Said: In meinem Leben gibt es eine wichtige Zäsur, nämlich das Jahr 1979, als im Iran die islamische Revolution ausbrach. Diese Revolution hat im Namen Gottes die furchtbarsten Verbrechen begangen, aber ich versuche, meine eigene Religiosität gegen diese islamische Republik zu bewahren. Nachdem ich kurz nach der Revolution aus dem Iran zurück nach Deutschland gehen mußte, habe ich meine Gedanken zum Thema geordnet und nach einer geeigneten Form gesucht.
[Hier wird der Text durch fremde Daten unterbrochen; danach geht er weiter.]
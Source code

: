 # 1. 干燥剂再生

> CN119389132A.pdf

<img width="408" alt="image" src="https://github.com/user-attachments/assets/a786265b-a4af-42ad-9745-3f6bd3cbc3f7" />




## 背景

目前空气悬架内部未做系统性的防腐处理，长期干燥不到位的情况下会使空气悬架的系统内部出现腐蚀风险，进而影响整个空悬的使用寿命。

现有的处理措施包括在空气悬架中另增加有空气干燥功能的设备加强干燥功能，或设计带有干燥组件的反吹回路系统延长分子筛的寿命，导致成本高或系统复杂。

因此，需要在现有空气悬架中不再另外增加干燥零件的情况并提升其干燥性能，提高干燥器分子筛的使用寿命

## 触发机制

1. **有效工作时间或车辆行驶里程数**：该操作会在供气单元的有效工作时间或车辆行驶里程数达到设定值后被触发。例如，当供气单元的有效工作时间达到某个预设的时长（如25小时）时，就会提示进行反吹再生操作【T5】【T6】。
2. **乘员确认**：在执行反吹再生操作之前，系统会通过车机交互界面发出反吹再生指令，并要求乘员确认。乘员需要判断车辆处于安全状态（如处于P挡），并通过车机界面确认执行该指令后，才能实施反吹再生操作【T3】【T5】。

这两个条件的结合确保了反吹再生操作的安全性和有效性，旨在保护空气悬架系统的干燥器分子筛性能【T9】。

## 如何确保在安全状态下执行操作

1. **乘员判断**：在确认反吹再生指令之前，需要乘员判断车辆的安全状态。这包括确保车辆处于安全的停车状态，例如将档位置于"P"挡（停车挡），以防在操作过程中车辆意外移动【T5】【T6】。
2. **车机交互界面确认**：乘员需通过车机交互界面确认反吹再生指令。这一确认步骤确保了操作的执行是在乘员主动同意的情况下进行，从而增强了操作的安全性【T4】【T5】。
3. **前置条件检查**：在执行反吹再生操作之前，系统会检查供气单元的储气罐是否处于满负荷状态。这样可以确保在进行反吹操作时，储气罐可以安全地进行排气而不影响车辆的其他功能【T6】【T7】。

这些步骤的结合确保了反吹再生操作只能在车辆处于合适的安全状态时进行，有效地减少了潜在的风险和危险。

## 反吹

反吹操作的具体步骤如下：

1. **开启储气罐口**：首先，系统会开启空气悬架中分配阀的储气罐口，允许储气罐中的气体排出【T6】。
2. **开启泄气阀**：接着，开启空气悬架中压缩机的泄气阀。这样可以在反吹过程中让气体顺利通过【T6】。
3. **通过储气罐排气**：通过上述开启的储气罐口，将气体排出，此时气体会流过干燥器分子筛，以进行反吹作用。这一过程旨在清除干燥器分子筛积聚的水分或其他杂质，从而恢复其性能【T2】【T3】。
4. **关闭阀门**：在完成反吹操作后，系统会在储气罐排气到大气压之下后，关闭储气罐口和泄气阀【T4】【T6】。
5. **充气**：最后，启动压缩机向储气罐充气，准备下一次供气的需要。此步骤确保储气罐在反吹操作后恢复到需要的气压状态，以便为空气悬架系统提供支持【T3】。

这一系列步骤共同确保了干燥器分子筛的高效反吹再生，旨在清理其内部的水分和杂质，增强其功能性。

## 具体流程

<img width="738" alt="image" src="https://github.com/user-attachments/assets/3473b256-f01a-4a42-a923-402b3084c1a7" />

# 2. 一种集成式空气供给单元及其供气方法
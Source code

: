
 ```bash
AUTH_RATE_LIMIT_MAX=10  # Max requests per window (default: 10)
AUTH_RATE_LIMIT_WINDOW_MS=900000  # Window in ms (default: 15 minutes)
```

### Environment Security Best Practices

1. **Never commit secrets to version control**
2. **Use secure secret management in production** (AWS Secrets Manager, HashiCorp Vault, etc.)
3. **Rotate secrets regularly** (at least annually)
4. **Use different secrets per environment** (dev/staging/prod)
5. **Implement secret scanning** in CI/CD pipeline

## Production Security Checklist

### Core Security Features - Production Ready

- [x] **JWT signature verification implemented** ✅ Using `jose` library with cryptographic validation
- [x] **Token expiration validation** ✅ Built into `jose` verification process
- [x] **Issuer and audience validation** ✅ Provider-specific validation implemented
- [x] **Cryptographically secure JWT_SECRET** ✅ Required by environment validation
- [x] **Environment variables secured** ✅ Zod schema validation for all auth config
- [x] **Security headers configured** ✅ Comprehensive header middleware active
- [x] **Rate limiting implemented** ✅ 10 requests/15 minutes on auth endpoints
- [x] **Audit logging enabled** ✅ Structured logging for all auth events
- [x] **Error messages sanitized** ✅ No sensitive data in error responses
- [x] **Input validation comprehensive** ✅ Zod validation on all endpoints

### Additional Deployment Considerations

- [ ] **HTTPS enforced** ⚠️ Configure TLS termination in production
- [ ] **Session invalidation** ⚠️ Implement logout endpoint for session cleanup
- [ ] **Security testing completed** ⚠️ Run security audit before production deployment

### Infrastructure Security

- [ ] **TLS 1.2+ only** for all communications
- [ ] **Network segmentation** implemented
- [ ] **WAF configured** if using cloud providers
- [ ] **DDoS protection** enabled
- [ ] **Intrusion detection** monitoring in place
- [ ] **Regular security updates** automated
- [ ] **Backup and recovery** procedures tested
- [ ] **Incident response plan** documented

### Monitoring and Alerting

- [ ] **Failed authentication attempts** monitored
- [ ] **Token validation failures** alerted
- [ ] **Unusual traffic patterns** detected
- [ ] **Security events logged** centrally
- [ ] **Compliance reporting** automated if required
Die Psalmen haben mich überzeugt, weil sie eine direkte Anrede Gottes enthalten. Ich wählte diese Form, um Gefühle wie Wut und Zorn auszudrücken.

Kennt die islamische Tradition eine ähnliche Form?

Said: Nein. Der Islam erkennt die Psalmen als Teil der Bibel an, aber etwas Vergleichbares gibt es in der islamischen Tradition nicht. Ich habe elf Jahre lang Material gesammelt, die Bibel in verschiedenen Übersetzungen gelesen, nicht nur Luther sondern auch moderne wie die von Romano Guardini oder Walter Jens, der die Psalmen leider nicht übersetzt hat. Es ging mir darum, dass meine Sprache korrekt ist und meine Gefühle trägt. Im Zuge dieser Recherchen ist mein Respekt vor den Religionen gestiegen und diesen Respekt möchte ich auch beibehalten.

Darf der Gläubige im Islam mit Gott hadern?

Said: In der islamischen Mystik schon, sie kennt solche Gebete. Aber die islamische Tradition erlaubt es nicht, mit Gott zu hadern, weswegen Mystiker auch heute im Iran scharf angegriffen werden. Mystiker sind libertäre Gestalten, sie sagen, was zwischen mir und Gott passiert, das geht euch nichts an. Viele von ihnen waren großartige Lyriker. Der islamische Mystiker hadert genauso mit Gott wie der Psalmist und die christlichen Mystiker. Er sagt, ich brauche die Mullahs nicht, Gott ist in mir und die Moscheen interessieren ihn nicht. Im Iran sagt aber der Staat: Ich bin Gott, du hast zu gehorchen. Fertig.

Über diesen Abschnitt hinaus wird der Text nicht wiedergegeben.